Debbie Fields opened her first Mrs. Fields Cookies store in 1977 in Palo Alto, California with their homemade-style cookies. Quickly becoming very popular with their customers, they opened a series of kiosks in airports and shopping centers, currently expanded to over 650 bakeries in the U.S. and over 80 in eleven countries. By 1982, they had moved their headquarters to Park City, Utah and built their European chateau-style mansion on the ranch. In the early 1990s, the Fields sold the company to an investment firm and it is currently owned by Famous Brands International with Debbie as the spokesperson. In 2011, the ranch was sold to Jeanette Brooks, founder of Xocal Healthy Chocolate.
The fabulous “Cookie Mansion” is sited on 271 acres with a mile of Provo River frontage with additional leased grazing acreage and water sources to sustain a thousand-head herd that spreads into four counties. The main house of 17,000 square feet has ten ensuite bedrooms, lots of formal and casual spaces and $1.5 million in decorator furnishings which will convey with the home. The overall design includes 11 fireplaces, copper-and-wood-coffered ceilings, stained-glass and black-walnut paneling and ceilings in the great room. Fields made purchases in Europe for the house such as a bar from Ireland, a stained-glass window of Mary Magdalene in the entry above the stairs imported from Scotland and wood from a royal residence in England.
Mrs. Field’s Cookie Ranch is selling turnkey with mansion, acreage, 650 cow-calf Angus pairs, approximately 50 bulls, furnishings, ranch equipment and machinery, permits, water rights, hunting and mineral rights. Priced at $45 million, the listing agents are Kerry Oman and Thomas Wright of Sotheby’s in Draper, Utah.
“Pilgrim's Pride Chicken Mansion Going To Auction”

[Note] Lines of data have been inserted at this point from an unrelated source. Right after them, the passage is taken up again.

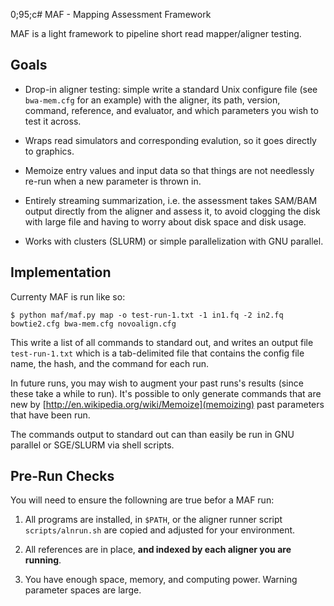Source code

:0;95;c# MAF - Mapping Assessment Framework

MAF is a light framework to pipeline short read mapper/aligner
testing.

## Goals

 - Drop-in aligner testing: simple write a standard Unix configure
   file (see `bwa-mem.cfg` for an example) with the aligner, its path,
   version, command, reference, and evaluator, and which parameters
   you wish to test it across.

 - Wraps read simulators and corresponding evalution, so it goes
   directly to graphics.

 - Memoize entry values and input data so that things are not
   needlessly re-run when a new parameter is thrown in.

 - Entirely streaming summarization, i.e. the assessment
   takes SAM/BAM output directly from the aligner and assess it, to
   avoid clogging the disk with large file and having to worry about
   disk space and disk usage.

 - Works with clusters (SLURM) or simple parallelization with GNU
   parallel.

## Implementation

Currenty MAF is run like so:

    $ python maf/maf.py map -o test-run-1.txt -1 in1.fq -2 in2.fq bowtie2.cfg bwa-mem.cfg novoalign.cfg

This write a list of all commands to standard out, and writes an
output file `test-run-1.txt` which is a tab-delimited file that
contains the config file name, the hash, and the command for each run.

In future runs, you may wish to augment your past runs's results
(since these take a while to run). It's possible to only generate
commands that are new by
[http://en.wikipedia.org/wiki/Memoize](memoizing) past parameters that
have been run.

The commands output to standard out can than easily be run in GNU
parallel or SGE/SLURM via shell scripts.

## Pre-Run Checks

You will need to ensure the followning are true befor a MAF run:

1. All programs are installed, in `$PATH`, or the aligner runner
   script `scripts/alnrun.sh` are copied and adjusted for your
   environment.

2. All references are in place, **and indexed by each aligner you are
   running**.

3. You have enough space, memory, and computing power. Warning
   parameter spaces are large.

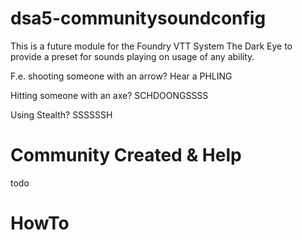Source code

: # dsa5-communitysoundconfig

This is a future module for the Foundry VTT System The Dark Eye to provide a preset for sounds playing on usage of any ability.

F.e. shooting someone with an arrow? Hear a PHLING

Hitting someone with an axe? SCHDOONGSSSS

Using Stealth? SSSSSSH

# Community Created & Help
todo

# HowTo
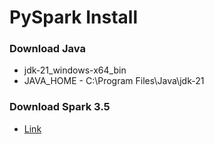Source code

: # PySpark Install
### Download Java
* jdk-21_windows-x64_bin
* JAVA_HOME - C:\Program Files\Java\jdk-21
### Download Spark 3.5
* [Link](https://www.apache.org/dyn/closer.lua/spark/spark-3.5.0/spark-3.5.0-bin-hadoop3.tgz) 
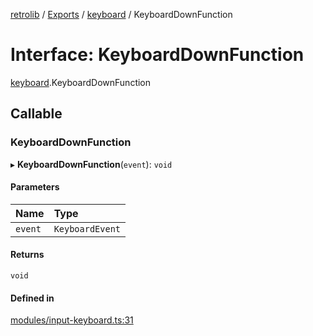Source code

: [retrolib](../README.md) / [Exports](../modules.md) / [keyboard](../modules/keyboard.md) / KeyboardDownFunction

# Interface: KeyboardDownFunction

[keyboard](../modules/keyboard.md).KeyboardDownFunction

## Callable

### KeyboardDownFunction

▸ **KeyboardDownFunction**(`event`): `void`

#### Parameters

| Name | Type |
| :------ | :------ |
| `event` | `KeyboardEvent` |

#### Returns

`void`

#### Defined in

[modules/input-keyboard.ts:31](https://github.com/philbgarner/retrolib/blob/3f51de3/src/modules/input-keyboard.ts#L31)
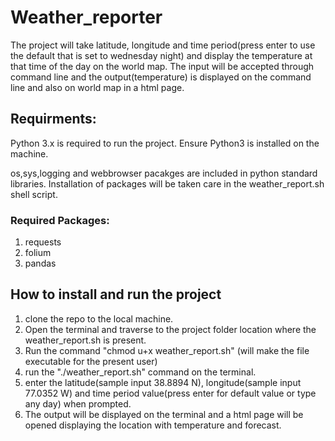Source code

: # Weather_reporter

The project will take latitude, longitude and time period(press enter to use the default that is set to wednesday night) and display the temperature at that time of the day on the world map.
The input will be accepted through command line and the output(temperature) is displayed on the command line and also on world map in a html page.

## Requirments:

Python 3.x is required to run the project. Ensure Python3 is installed on the machine.

os,sys,logging and webbrowser pacakges are included in python standard libraries.
Installation of packages will be taken care in the weather_report.sh shell script.

### Required Packages:

1) requests
2) folium
3) pandas

## How to install and run the project

1) clone the repo to the local machine.
2) Open the terminal and traverse to the project folder location where the weather_report.sh is present.
3) Run the command "chmod u+x weather_report.sh" (will make the file executable for the present user)
4) run the "./weather_report.sh" command on the terminal.
5) enter the latitude(sample input 38.8894 N), longitude(sample input 77.0352 W) and time period value(press enter for default value or type any day) when prompted.
6) The output will be displayed on the terminal and a html page will be opened displaying the location with temperature and forecast.
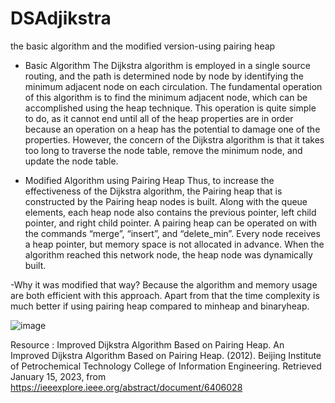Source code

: # DSAdjikstra
the basic algorithm and the modified version-using pairing heap

- Basic Algorithm
The Dijkstra algorithm is employed in a single source routing, and the path is determined node by node by identifying the minimum adjacent node on each circulation. The fundamental operation of this algorithm is to find the minimum adjacent node, which can be accomplished using the heap technique. This operation is quite simple to do, as it cannot end until all of the heap properties are in order because an operation on a heap has the potential to damage one of the properties. However, the concern of the Dijkstra algorithm is that it takes too long to traverse the node table, remove the minimum node, and update the node table. 

- Modified Algorithm using Pairing Heap
Thus, to increase the effectiveness of the Dijkstra algorithm, the Pairing heap that is constructed by the Pairing heap nodes is built. Along with the queue elements, each heap node also contains the previous pointer, left child pointer, and right child pointer. A pairing heap can be operated on with the commands “merge”, “insert”, and “delete_min”. Every node receives a heap pointer, but memory space is not allocated in advance. When the algorithm reached this network node, the heap node was dynamically built. 

-Why it was modified that way?
Because the algorithm and memory usage are both efficient with this approach. Apart from that the time complexity is much better if using pairing heap compared to minheap and binaryheap.

![image](https://user-images.githubusercontent.com/95832485/213965743-753893b7-3ae8-4a23-86bb-2f8e13815a0e.png)


Resource :
Improved Dijkstra Algorithm Based on Pairing Heap. An Improved Dijkstra Algorithm Based on Pairing Heap. (2012). Beijing Institute of Petrochemical Technology College of Information Engineering. Retrieved January 15, 2023, from
https://ieeexplore.ieee.org/abstract/document/6406028  
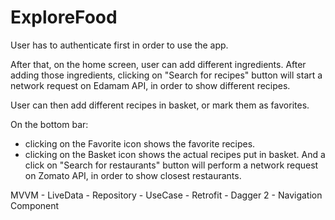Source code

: # ExploreFood

User has to authenticate first in order to use the app.

After that, on the home screen, user can add different ingredients. After adding those ingredients, clicking on "Search for recipes" button
will start a network request on Edamam API, in order to show different recipes.

User can then add different recipes in basket, or mark them as favorites.

On the bottom bar:
- clicking on the Favorite icon shows the favorite recipes.
- clicking on the Basket icon shows the actual recipes put in basket. And a click on "Search for restaurants" button will perform a 
network request on Zomato API, in order to show closest restaurants.

MVVM - LiveData - Repository - UseCase - Retrofit - Dagger 2 - Navigation Component 
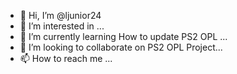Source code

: - 👋 Hi, I’m @ljunior24
- 👀 I’m interested in ...
- 🌱 I’m currently learning How to update PS2 OPL  ...
- 💞️ I’m looking to collaborate on PS2 OPL Project...
- 📫 How to reach me ...

<!---
ljunior24/ljunior24 is a ✨ special ✨ repository because its `README.md` (this file) appears on your GitHub profile.
You can click the Preview link to take a look at your changes.
--->
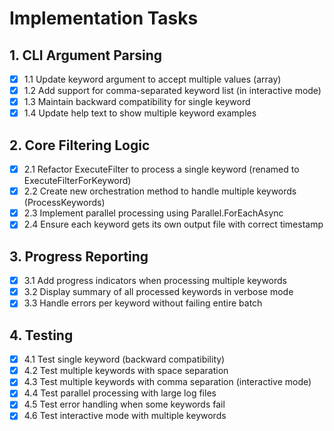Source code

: # Implementation Tasks

## 1. CLI Argument Parsing
- [x] 1.1 Update keyword argument to accept multiple values (array)
- [x] 1.2 Add support for comma-separated keyword list (in interactive mode)
- [x] 1.3 Maintain backward compatibility for single keyword
- [x] 1.4 Update help text to show multiple keyword examples

## 2. Core Filtering Logic
- [x] 2.1 Refactor ExecuteFilter to process a single keyword (renamed to ExecuteFilterForKeyword)
- [x] 2.2 Create new orchestration method to handle multiple keywords (ProcessKeywords)
- [x] 2.3 Implement parallel processing using Parallel.ForEachAsync
- [x] 2.4 Ensure each keyword gets its own output file with correct timestamp

## 3. Progress Reporting
- [x] 3.1 Add progress indicators when processing multiple keywords
- [x] 3.2 Display summary of all processed keywords in verbose mode
- [x] 3.3 Handle errors per keyword without failing entire batch

## 4. Testing
- [x] 4.1 Test single keyword (backward compatibility)
- [x] 4.2 Test multiple keywords with space separation
- [x] 4.3 Test multiple keywords with comma separation (interactive mode)
- [x] 4.4 Test parallel processing with large log files
- [x] 4.5 Test error handling when some keywords fail
- [x] 4.6 Test interactive mode with multiple keywords
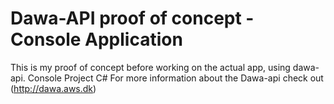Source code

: # Dawa-API proof of concept - Console Application
This is my proof of concept before working on the actual app, using dawa-api. Console Project C#
For more information about the Dawa-api check out (http://dawa.aws.dk)
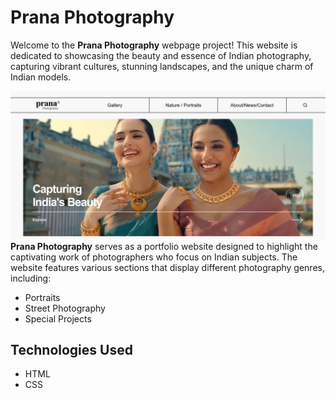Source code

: # Prana Photography

Welcome to the **Prana Photography** webpage project! This website is dedicated to showcasing the beauty and essence of Indian photography, capturing vibrant cultures, stunning landscapes, and the unique charm of Indian models.

![Indian Photography](https://github.com/soumadip-dev/CSS-Learning-Projects/blob/main/08-photography-website/Assets/screeenshot.png
) 
**Prana Photography** serves as a portfolio website designed to highlight the captivating work of photographers who focus on Indian subjects. The website features various sections that display different photography genres, including:

- Portraits
- Street Photography
- Special Projects

## Technologies Used

- HTML
- CSS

Bo Pilgrim and his wife called it Chateau de Pilgrim, but it is affectionately known as “Cluckingham Palace” in the town of Pittsburg in East Texas lake country. The 43-acre French Renaissance estate was built by the late founder of Pilgrim’s Pride poultry products, Lonnie “Bo” Pilgrim, in 1992 as the family’s dream home. Having passed away in 2017, the family has decided that instead of listing it with a brokerage, it will go to auction on October 15th with no reserve.
Spanning 18,000 square feet of living space, the palatial-and-ornate, chateau-style home was custom-built with the requirement that all rooms would overlook the grounds. Everything about the house speaks of the Pilgrim’s love of formal entertaining, from the drive and the clipped boxwood mazes and understated rows of pink flowers at the entry to the grand-marble, wrought-iron and gold-leaf foyer. The home has six bedrooms, eleven baths, a glass elevator that overlooks the grounds, European gas fireplaces and red oak wood floors. Gold-leaf accents are carried throughout the formal rooms. For more casual entertaining there is an indoor swimming pool and spa, a bar at one end with lots of perimeter seating and multiple French doors opening to terraces and lawn. The chef’s island kitchen is connected to a butler’s pantry and the master suite that opens to a patio has a sitting room with fireplace, built-in storage and closets and natural rose-quartz accents in the master bath. Other features include caretaker’s quarters, two offices, full bar, gym, media room and three-car carport. Other structures on the property include three large equipment shops with water and electric and a greenhouse.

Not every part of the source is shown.